Standing on the floor of the impossibly beautiful Yosemite Valley in northern California, it is hard to see why the ancient American natives who lived here for thousands of years called it Ahwahnee (Aa-waa-nee), or "place of a gaping mouth". Only when you climb to the dizzy height of Glacier Point, some 3,200ft above the valley floor, does it all become clear.
Viewed from one of the many mountain ridges that surround Yosemite, the valley in its entirety emerges through the mists and immensity of this most dramatic of landscapes. What you see is clearly the open jaws of a snoozing giant.
The massive, fleshy lips of the surrounding mountains unfurl to reveal jagged vertical spikes of solid granite set like tombstone teeth around the vast and empty void of the U-shaped valley, which falls in breathtaking leaps to the tiny drizzle of the Merced River below. The Ahwahneechee, the people who first inhabited Yosemite Valley 7,000 years ago, must have thought they had found paradise when they saw this huge fissure in the Sierra Nevada mountains. Draped in sweet-smelling pine forests and glistening with a myriad waterfalls, the valley harbours its best-kept secret, a flat and fertile floor where American black oaks and their nutritious acorns grow abundantly in splendid isolation.
Yosemite Valley is so enclosed geologically that few if any non-natives knew of its existence before the 1850s. After gold was discovered in the Sierra foothills in 1848, thousands of prospectors rushed to the mountains, coming into bitter and murderous contact with the local natives. One of these tribes was the Southern Sierra Miwok. The first documented account of the valley was in 1851 when soldiers from the Mariposa battalion accidentally stumbled across it while chasing a band of Miwok braves who had rustled a few horses.
Before the arrival of the white man, the Miwok fished, hunted deer and small mammals and harvested the precious black oak acorns which they pounded into flour and baked in wicker baskets filled with hot stones. So valuable were these acorns that the Miwok used them as currency to trade with the nearby Paiute people. Yosemite acorns must have once been the talk of the Sierra.

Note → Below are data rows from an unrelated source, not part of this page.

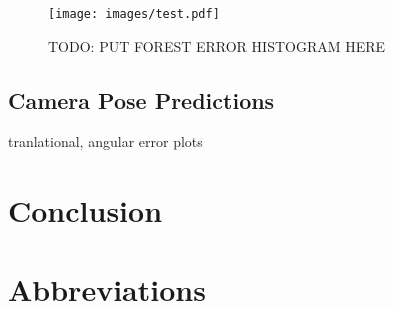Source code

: \documentclass[final]{cvpr}
\begin{document}
\begin{figure}[ht!]
	\texttt{[image: images/test.pdf]}
	\caption{TODO: PUT FOREST ERROR HISTOGRAM HERE}
	\label{fig:error-hist}
\end{figure}


\subsection{Camera Pose Predictions}
tranlational, angular error
plots

\section{Conclusion}


\section*{Abbreviations}
\begin{acronym}
\end{acronym}

{\small


}
\end{document}
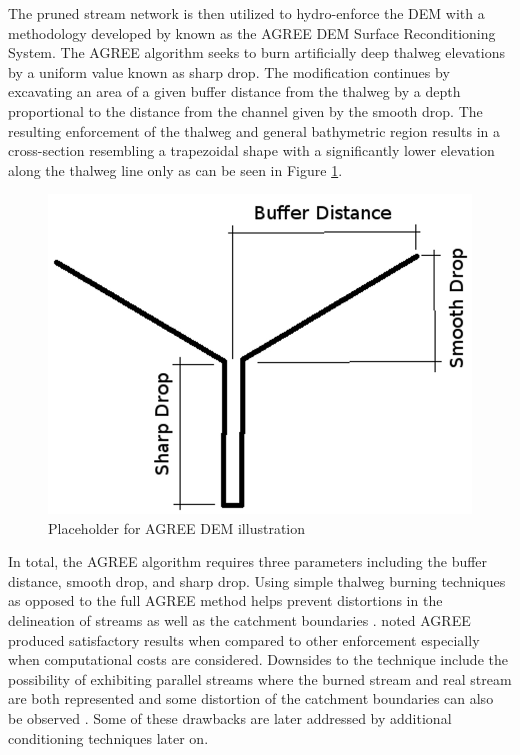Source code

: The pruned stream network is then utilized to hydro-enforce the DEM with a methodology developed by  known as the AGREE DEM Surface Reconditioning System. 
The AGREE algorithm seeks to burn artificially deep thalweg elevations by a uniform value known as sharp drop. 
The modification continues by excavating an area of a given buffer distance from the thalweg by a depth proportional to the distance from the channel given by the smooth drop. 
The resulting enforcement of the thalweg and general bathymetric region results in a cross-section resembling a trapezoidal shape with a significantly lower elevation along the thalweg line only as can be seen in Figure \ref{fig:agree_dem_cross_section}.
%
\begin{figure}[h!]
\centering
\includegraphics[scale=1.0]{figures/agree_dem_cross_section.jpg}
\caption{Placeholder for AGREE DEM illustration}
\label{fig:agree_dem_cross_section}
\end{figure}
%
In total, the AGREE algorithm requires three parameters including the buffer distance, smooth drop, and sharp drop. 
Using simple thalweg burning techniques as opposed to the full AGREE method helps prevent distortions in the delineation of streams as well as the catchment boundaries \cite{saunders1995grid,saunders1996gis,mizgalewicz1996modeling,hellweger1997agree,quenzer1998gis,baker2006comparison}.
 noted AGREE produced satisfactory results when compared to other enforcement especially when computational costs are considered. 
Downsides to the technique include the possibility of exhibiting parallel streams where the burned stream and real stream are both represented \cite{hellweger1997agree,saunders1999preparation} and some distortion of the catchment boundaries can also be observed \cite{saunders1999preparation,saunders1996gis}. Some of these drawbacks are later addressed by additional conditioning techniques later on.
%
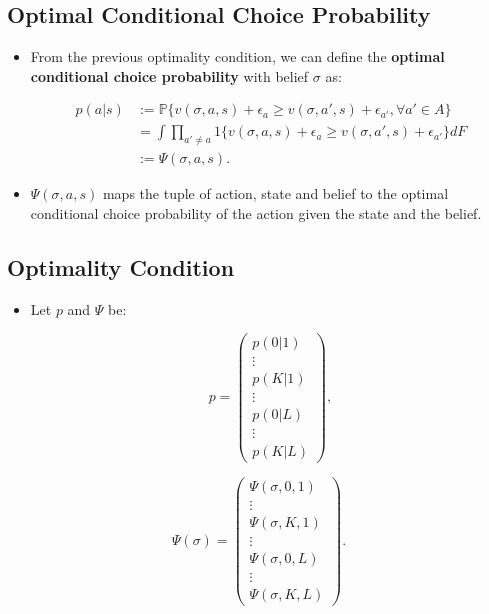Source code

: \documentclass[]{book}
\providecommand{\tightlist}{%
  \setlength{\itemsep}{0pt}\setlength{\parskip}{0pt}}
\begin{document}
\subsection{Optimal Conditional Choice
Probability}\label{optimal-conditional-choice-probability}

\begin{itemize}
\tightlist
\item
  From the previous optimality condition, we can define the
  \textbf{optimal conditional choice probability} with belief \(\sigma\)
  as:

  \begin{equation}
  \begin{split}
  p(a|s) &:= \mathbb{P}\{v(\sigma, a, s) + \epsilon_{a} \ge v(\sigma, a', s) + \epsilon_{a'}, \forall a' \in A\}\\
  &= \int \prod_{a' \neq a} 1\{v(\sigma, a, s) + \epsilon_{a} \ge v(\sigma, a', s) + \epsilon_{a'}\} dF\\
  &:= \Psi(\sigma, a, s).
  \end{split}
  \end{equation}
\item
  \(\Psi(\sigma, a, s)\) maps the tuple of action, state and belief to
  the optimal conditional choice probability of the action given the
  state and the belief.
\end{itemize}

\subsection{Optimality Condition}\label{optimality-condition-1}

\begin{itemize}
\tightlist
\item
  Let \(p\) and \(\Psi\) be:

  \begin{equation}
  p = 
  \begin{pmatrix}
  p(0|1)\\
  \vdots\\
  p(K|1)\\
  \vdots\\
  p(0|L)\\
  \vdots\\
  p(K|L)
  \end{pmatrix},
  \end{equation}
\end{itemize}

\begin{equation}
\Psi(\sigma) = 
\begin{pmatrix}
\Psi(\sigma, 0, 1)\\
\vdots\\
\Psi(\sigma, K, 1)\\
\vdots\\
\Psi(\sigma, 0, L)\\
\vdots\\
\Psi(\sigma, K, L)
\end{pmatrix}.
\end{equation}
\end{document}

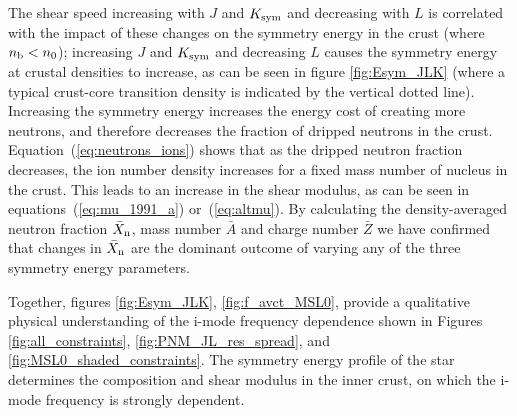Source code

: \documentclass[fleqn,usenatbib]{mnras}
\begin{document}
The shear speed increasing with $J$ and $K_{\rm sym}$ and decreasing with $L$ is correlated with the impact of these changes on the symmetry energy in the crust (where $n_{\rm b}<n_0$); increasing $J$ and $K_{\rm sym}$ and decreasing $L$ causes the symmetry energy at crustal densities to increase, as can be seen in figure \ref{fig:Esym_JLK} (where a typical crust-core transition density is indicated by the vertical dotted line). Increasing the symmetry energy increases the energy cost of creating more neutrons, and therefore decreases the fraction of dripped neutrons in the crust. Equation~(\ref{eq:neutrons_ions}) shows that as the dripped neutron fraction decreases, the ion number density increases for a fixed mass number of nucleus in the crust. This leads to an increase in the shear modulus, as can be seen in equations~(\ref{eq:mu_1991_a}) or~(\ref{eq:altmu}). By calculating the density-averaged neutron fraction $\bar{X}_{\rm n}$, mass number $\bar{A}$ and charge number $\bar{Z}$ we have confirmed that changes in $\bar{X}_{\rm n}$ are the dominant outcome of varying any of the three symmetry energy parameters. 

Together, figures \ref{fig:Esym_JLK}, \ref{fig:f_avct_MSL0}, provide a qualitative physical understanding of the i-mode frequency dependence shown in Figures \ref{fig:all_constraints}, \ref{fig:PNM_JL_res_spread}, and \ref{fig:MSL0_shaded_constraints}. The symmetry energy profile of the star determines the composition and shear modulus in the inner crust, on which the i-mode frequency is strongly dependent.
\end{document}
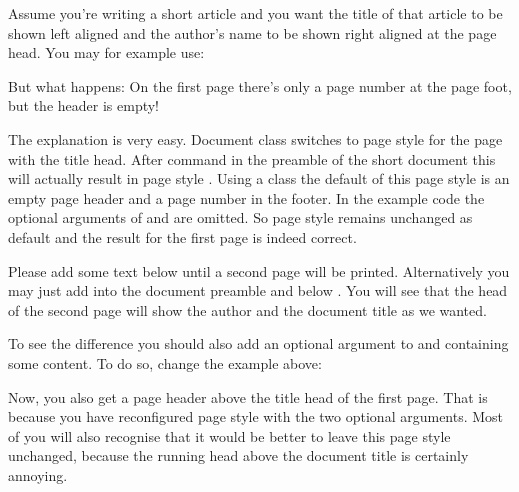 \begin{Example}
  Assume you're writing a short article and you want the title of that
  article to be shown left aligned and the author's name to be
  shown right aligned at the page head. You may for example use:
  But what happens: On the first page there's only a page number at the page
  foot, but the header is empty!

  The explanation is very easy. Document class  switches to
  page style  for the page with the title head. After command
   in the preamble of
  the short document this will actually result in page style
  . Using a \KOMAScript{} class the default of
  this page style is an empty page header and a page number in the footer. In
  the example code the optional arguments of  and 
  are omitted. So page style  remains unchanged
  as default and the result for the first page is indeed correct.

  Please add some text below  until a second
  page will be printed. Alternatively you may just add
   into the document
  preamble and  below
  . You will see that the head of the second
  page will show the author and the document title as we wanted.

  To see the difference you should also add an optional argument to
   and  containing some content. To do so, change
  the example above:
  Now, you also get a page header above the title head of the first
  page. That is because you have reconfigured page style
   with the two optional arguments. Most of you
  will also recognise that it would be better to leave this page style
  unchanged, because the running head above the document title is certainly
  annoying.
\end{Example}

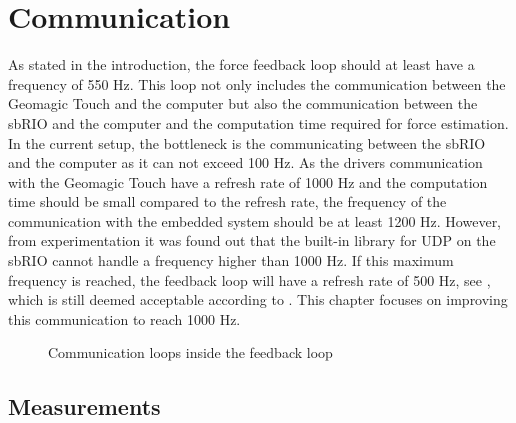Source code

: \chapter{Communication}\label{cha:communication}

As stated in the introduction, the force feedback loop should at least have a frequency of 550 Hz. This loop not only includes the communication between the Geomagic Touch and the computer but also the communication between the sbRIO and the computer and the computation time required for force estimation. In the current setup, the bottleneck is the communicating between the sbRIO and the computer as it can not exceed 100 Hz. As the drivers communication with the Geomagic Touch have a refresh rate of 1000 Hz and the computation time should be small compared to the refresh rate, the frequency of the communication with the embedded system should be at least 1200 Hz. However, from experimentation it was found out that the built-in library for UDP on the sbRIO cannot handle a frequency higher than 1000 Hz. If this maximum frequency is reached, the feedback loop will have a refresh rate of 500 Hz, see , which is still deemed acceptable according to \cite{coles2011role}.  This chapter focuses on improving this communication to reach 1000 Hz.

\begin{figure}[H]
	\centering
	
	\caption{Communication loops inside the feedback loop}
	\label{fig:speed_graph}
\end{figure}











\section{Measurements}



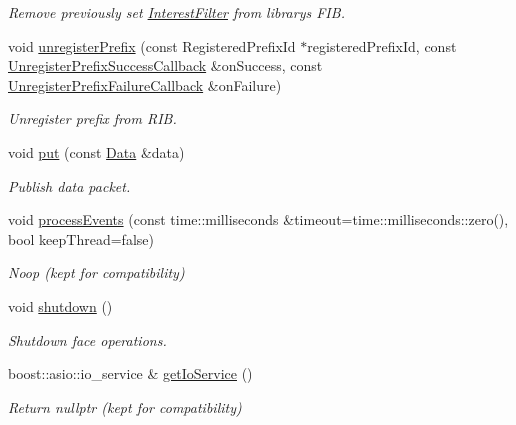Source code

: \begin{DoxyCompactItemize}
\begin{DoxyCompactList}\small\item\em Remove previously set \hyperlink{classndn_1_1InterestFilter}{Interest\+Filter} from library\textquotesingle{}s F\+IB. \end{DoxyCompactList}\item 
void \hyperlink{classndn_1_1Face_ae6d4d5060f12a40b10658d6568fb6f94}{unregister\+Prefix} (const Registered\+Prefix\+Id $\ast$registered\+Prefix\+Id, const \hyperlink{namespacendn_a6781fc026448072c22454e6af8b946e0}{Unregister\+Prefix\+Success\+Callback} \&on\+Success, const \hyperlink{namespacendn_a1d6036d735c4c3504dad4f56ed174e5d}{Unregister\+Prefix\+Failure\+Callback} \&on\+Failure)
\begin{DoxyCompactList}\small\item\em Unregister prefix from R\+IB. \end{DoxyCompactList}\item 
void \hyperlink{classndn_1_1Face_a68d75bfa4d036ae685dd2c44fa309002}{put} (const \hyperlink{classndn_1_1Data}{Data} \&data)
\begin{DoxyCompactList}\small\item\em Publish data packet. \end{DoxyCompactList}\item 
void \hyperlink{classndn_1_1Face_a34608fc9ddd08808fbb16819f25a0803}{process\+Events} (const time\+::milliseconds \&timeout=time\+::milliseconds\+::zero(), bool keep\+Thread=false)\hypertarget{classndn_1_1Face_a34608fc9ddd08808fbb16819f25a0803}{}\label{classndn_1_1Face_a34608fc9ddd08808fbb16819f25a0803}

\begin{DoxyCompactList}\small\item\em Noop (kept for compatibility) \end{DoxyCompactList}\item 
void \hyperlink{classndn_1_1Face_a94cece651790f2b3e140ed157667587e}{shutdown} ()
\begin{DoxyCompactList}\small\item\em Shutdown face operations. \end{DoxyCompactList}\item 
boost\+::asio\+::io\+\_\+service \& \hyperlink{classndn_1_1Face_a517205cc925595c1a194fed7a98ebfb5}{get\+Io\+Service} ()\hypertarget{classndn_1_1Face_a517205cc925595c1a194fed7a98ebfb5}{}\label{classndn_1_1Face_a517205cc925595c1a194fed7a98ebfb5}

\begin{DoxyCompactList}\small\item\em Return nullptr (kept for compatibility) \end{DoxyCompactList}\end{DoxyCompactItemize}


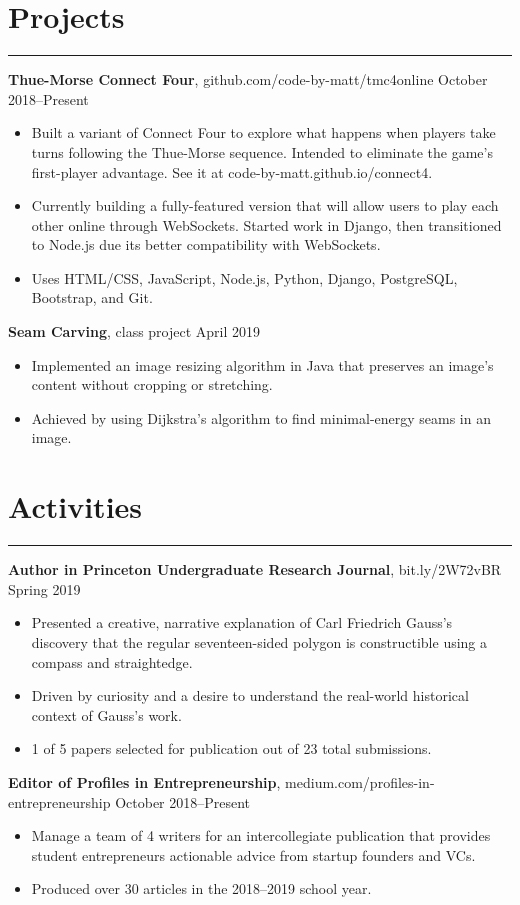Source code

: \documentclass[11pt]{article}
\newcommand{\resumesection}[1]{\vspace{-0.2cm}\section*{#1}\vspace{-0.2cm}\hrule\vspace{0.2cm}}
\begin{document}
\resumesection{Projects}

\textbf{Thue-Morse Connect Four}, github.com/code-by-matt/tmc4online  \hfill October 2018--Present
\begin{itemize}
	\item Built a variant of Connect Four to explore what happens when players take turns following the Thue-Morse sequence. Intended to eliminate the game's first-player advantage. See it at code-by-matt.github.io/connect4.
	\item Currently building a fully-featured version that will allow users to play each other online through WebSockets. Started work in Django, then transitioned to Node.js due its better compatibility with WebSockets.
	\item Uses HTML/CSS, JavaScript, Node.js, Python, Django, PostgreSQL, Bootstrap, and Git.
\end{itemize}

\textbf{Seam Carving}, class project \hfill April 2019
\begin{itemize}
	\item Implemented an image resizing algorithm in Java that preserves an image's content without cropping or stretching.
	\item Achieved by using Dijkstra's algorithm to find minimal-energy seams in an image.
\end{itemize}

\resumesection{Activities}

\textbf{Author in Princeton Undergraduate Research Journal}, bit.ly/2W72vBR \hfill Spring 2019
\begin{itemize}
	\item Presented a creative, narrative explanation of Carl Friedrich Gauss's discovery that the regular seventeen-sided polygon is constructible using a compass and straightedge.
	\item Driven by curiosity and a desire to understand the real-world historical context of Gauss's work.
	\item 1 of 5 papers selected for publication out of 23 total submissions.
\end{itemize}

\textbf{Editor of Profiles in Entrepreneurship}, medium.com/profiles-in-entrepreneurship \hfill October 2018--Present
\begin{itemize}
	\item Manage a team of 4 writers for an intercollegiate publication that provides student entrepreneurs actionable advice from startup founders and VCs.
	\item Produced over 30 articles in the 2018--2019 school year.
\end{itemize}
\end{document}
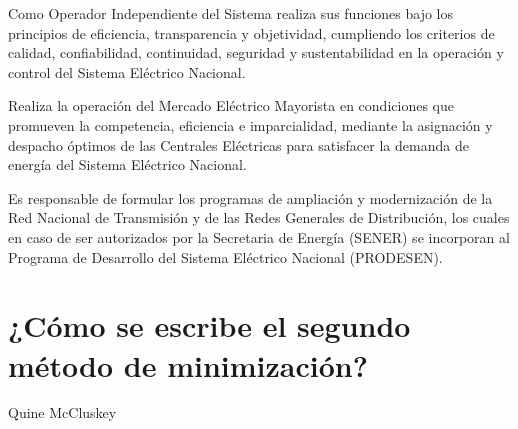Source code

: \documentclass{mylib/reporte}
\begin{document}
Como Operador Independiente del Sistema realiza sus funciones bajo los principios de eficiencia, transparencia y objetividad, cumpliendo los criterios de calidad, confiabilidad, continuidad, seguridad y sustentabilidad en la operación y control del Sistema Eléctrico Nacional.

Realiza la operación del Mercado Eléctrico Mayorista en condiciones que promueven la competencia, eficiencia e imparcialidad, mediante la asignación y despacho óptimos de las Centrales Eléctricas para satisfacer la demanda de energía del Sistema Eléctrico Nacional.

Es responsable de formular los programas de ampliación y modernización de la Red Nacional de Transmisión y de las Redes Generales de Distribución, los cuales en caso de ser autorizados por la Secretaria de Energía (SENER) se incorporan al Programa de Desarrollo del Sistema Eléctrico Nacional (PRODESEN).


\section{¿Cómo se escribe el segundo método de minimización?}

 Quine McCluskey
\end{document}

Black oaks still grow in Yosemite, alongside various species of pine, although there is nothing much left of the Miwok presence save for a mock Indian camp tucked behind a small museum of native culture in Yosemite Village. Half a mile down the road stands the present-day Ahwahnee, a statuesque hotel built in the 1920s on a spot that must be a contender for the most beautiful hotel location in the world. The interiors are worth seeing, an engaging fusion of Art Deco and native American designs. Its granite façade and fake timber beams (they are actually painted concrete because of fire precautions) allow the hotel to blend in surprisingly well with the granite cliffs and the surrounding pine forest .
As soon as Yosemite was "discovered", its outstanding natural beauty was immediately recognised. The first party of tourists arrived in 1855, just four years after the Mariposa battalion ventured into the valley. A stagecoach road and regular service from the nearby port of San Francisco brought more potential prospectors, sightseers and settlers. The valley was soon in danger of becoming too popular for its own good.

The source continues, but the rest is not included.